Ключи петроградские. Путь в академию — страница 7 из 64

– Женечка, вы не представляете, какая это замечательная просьба! – воскликнул он. – Конечно, я буду готовить вас к экзаменам. Если вы переживаете о деньгах, для вас это будет совершенно бесплатно. Даже не возражайте.

– Я и не возражаю, – окончательно смутилась я.

В моей голове тут же развернулось несколько параллельных сценариев, как я потом отблагодарю Дмитрия Ивановича, если мне удастся поступить.

– Вы уже знаете, какие книги вам надо взять? – спросил он, когда мы вернулись в холл.

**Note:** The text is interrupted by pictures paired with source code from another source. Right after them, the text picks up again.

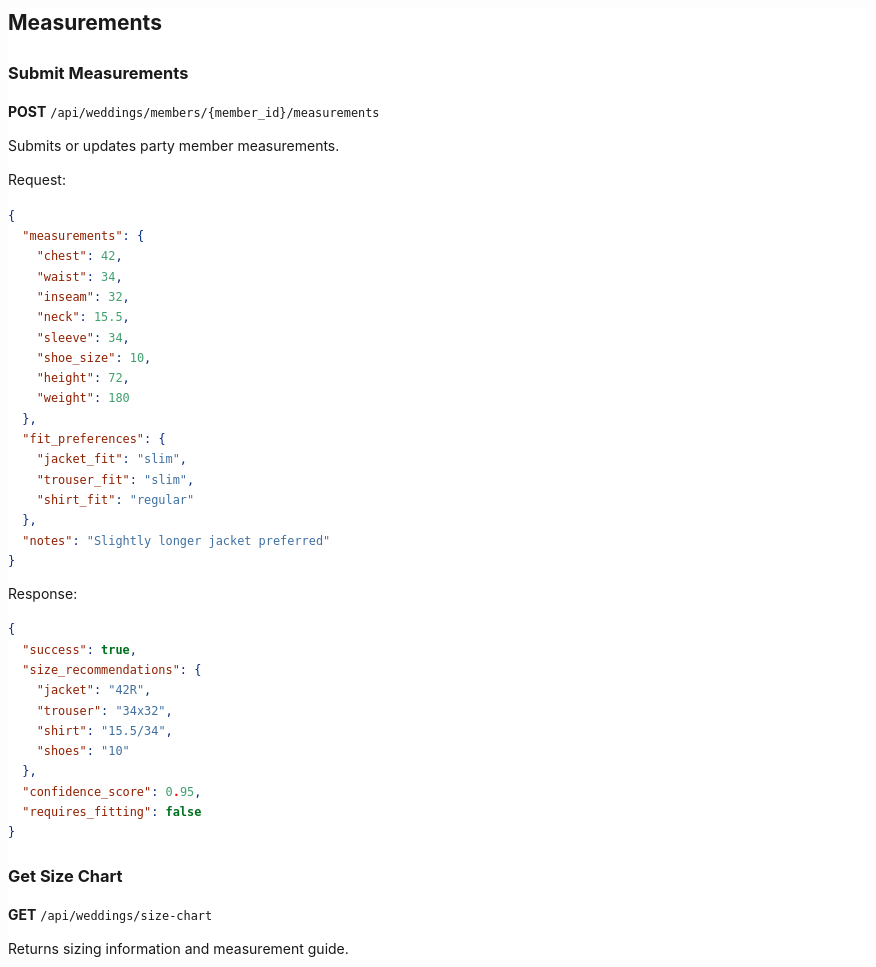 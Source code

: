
 ```json
```

## Measurements

### Submit Measurements

**POST** `/api/weddings/members/{member_id}/measurements`

Submits or updates party member measurements.

Request:
```json
{
  "measurements": {
    "chest": 42,
    "waist": 34,
    "inseam": 32,
    "neck": 15.5,
    "sleeve": 34,
    "shoe_size": 10,
    "height": 72,
    "weight": 180
  },
  "fit_preferences": {
    "jacket_fit": "slim",
    "trouser_fit": "slim",
    "shirt_fit": "regular"
  },
  "notes": "Slightly longer jacket preferred"
}
```

Response:
```json
{
  "success": true,
  "size_recommendations": {
    "jacket": "42R",
    "trouser": "34x32",
    "shirt": "15.5/34",
    "shoes": "10"
  },
  "confidence_score": 0.95,
  "requires_fitting": false
}
```

### Get Size Chart

**GET** `/api/weddings/size-chart`

Returns sizing information and measurement guide.
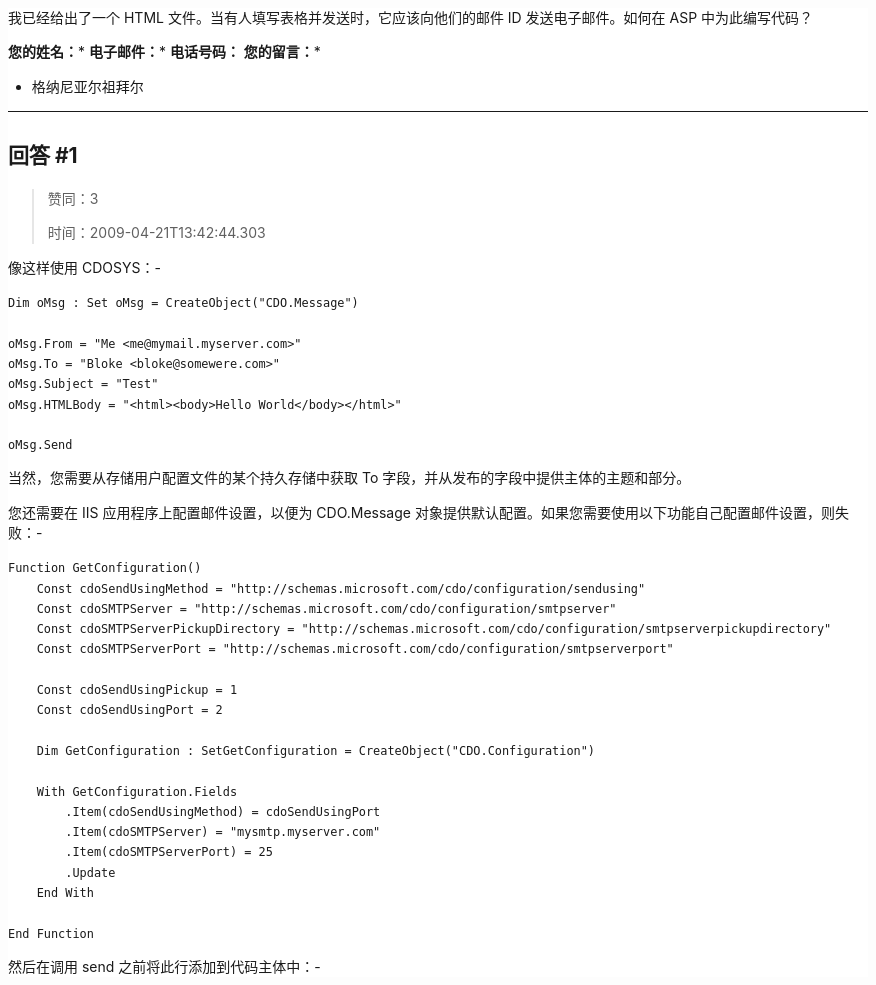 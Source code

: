 我已经给出了一个 HTML 文件。当有人填写表格并发送时，它应该向他们的邮件 ID 发送电子邮件。如何在 ASP 中为此编写代码？

**您的姓名：*** **电子邮件：*** **电话号码：** **您的留言：***

*   格纳尼亚尔祖拜尔

* * *

## 回答 #1

> 赞同：3
> 
> 时间：2009-04-21T13:42:44.303

像这样使用 CDOSYS：-

```
Dim oMsg : Set oMsg = CreateObject("CDO.Message")

oMsg.From = "Me <me@mymail.myserver.com>"
oMsg.To = "Bloke <bloke@somewere.com>"
oMsg.Subject = "Test"
oMsg.HTMLBody = "<html><body>Hello World</body></html>"

oMsg.Send 
```

当然，您需要从存储用户配置文件的某个持久存储中获取 To 字段，并从发布的字段中提供主体的主题和部分。

您还需要在 IIS 应用程序上配置邮件设置，以便为 CDO.Message 对象提供默认配置。如果您需要使用以下功能自己配置邮件设置，则失败：-

```
Function GetConfiguration()
    Const cdoSendUsingMethod = "http://schemas.microsoft.com/cdo/configuration/sendusing"
    Const cdoSMTPServer = "http://schemas.microsoft.com/cdo/configuration/smtpserver"
    Const cdoSMTPServerPickupDirectory = "http://schemas.microsoft.com/cdo/configuration/smtpserverpickupdirectory"
    Const cdoSMTPServerPort = "http://schemas.microsoft.com/cdo/configuration/smtpserverport"

    Const cdoSendUsingPickup = 1
    Const cdoSendUsingPort = 2

    Dim GetConfiguration : SetGetConfiguration = CreateObject("CDO.Configuration")

    With GetConfiguration.Fields
        .Item(cdoSendUsingMethod) = cdoSendUsingPort
        .Item(cdoSMTPServer) = "mysmtp.myserver.com"
        .Item(cdoSMTPServerPort) = 25
        .Update
    End With

End Function 
```

然后在调用 send 之前将此行添加到代码主体中：-
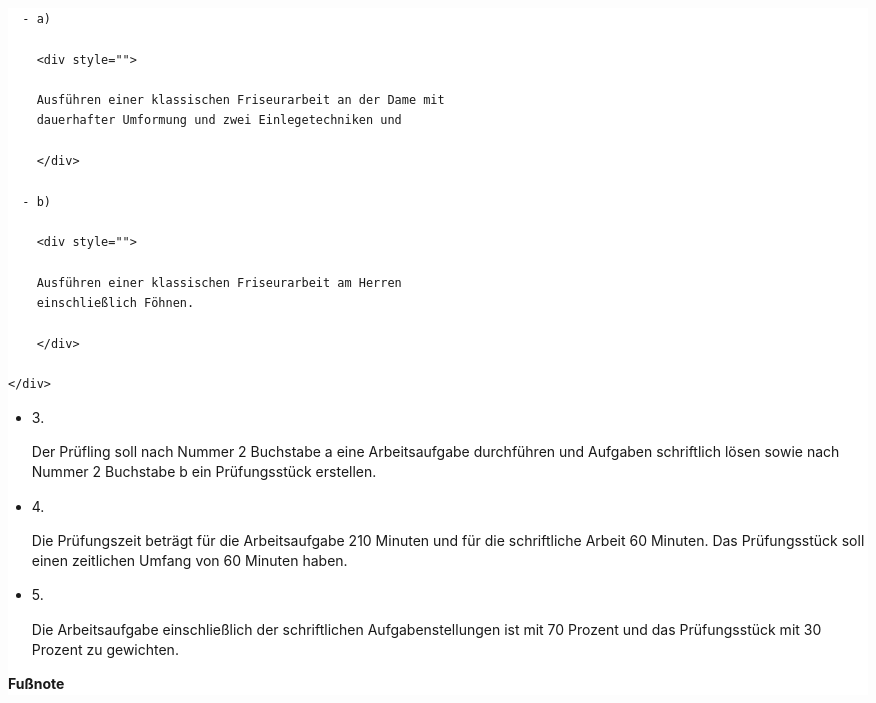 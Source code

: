       - a)
        
        <div style="">
        
        Ausführen einer klassischen Friseurarbeit an der Dame mit
        dauerhafter Umformung und zwei Einlegetechniken und
        
        </div>
    
      - b)
        
        <div style="">
        
        Ausführen einer klassischen Friseurarbeit am Herren
        einschließlich Föhnen.
        
        </div>
    
    </div>

  - 3\.
    
    <div style="">
    
    Der Prüfling soll nach Nummer 2 Buchstabe a eine Arbeitsaufgabe
    durchführen und Aufgaben schriftlich lösen sowie nach Nummer 2
    Buchstabe b ein Prüfungsstück erstellen.
    
    </div>

  - 4\.
    
    <div style="">
    
    Die Prüfungszeit beträgt für die Arbeitsaufgabe 210 Minuten und für
    die schriftliche Arbeit 60 Minuten. Das Prüfungsstück soll einen
    zeitlichen Umfang von 60 Minuten haben.
    
    </div>

  - 5\.
    
    <div style="">
    
    Die Arbeitsaufgabe einschließlich der schriftlichen
    Aufgabenstellungen ist mit 70 Prozent und das Prüfungsstück mit 30
    Prozent zu gewichten.
    
    </div>

</div>

</div>

</div>

</div>

<div>

  
**Fußnote**

<div class="jnhtml">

– Меня в библиотеке завернули, – пробормотала я. – Я же еще не студентка.

– Не переживайте, – успокаивающе уверил Дмитрий. – У меня есть нужная подборка. Вы где остановились?

– Здесь, в жилых ячейках. – Я повела головой в сторону двери «Только для персонала».

– Отлично, я все лето в главном корпусе. Если у вас нет никаких четких планов, приходите завтра часам к одиннадцати.

– В двести восемнадцатую? Тогда до завтра.

– В двести восемнадцатую. До завтра, Женя.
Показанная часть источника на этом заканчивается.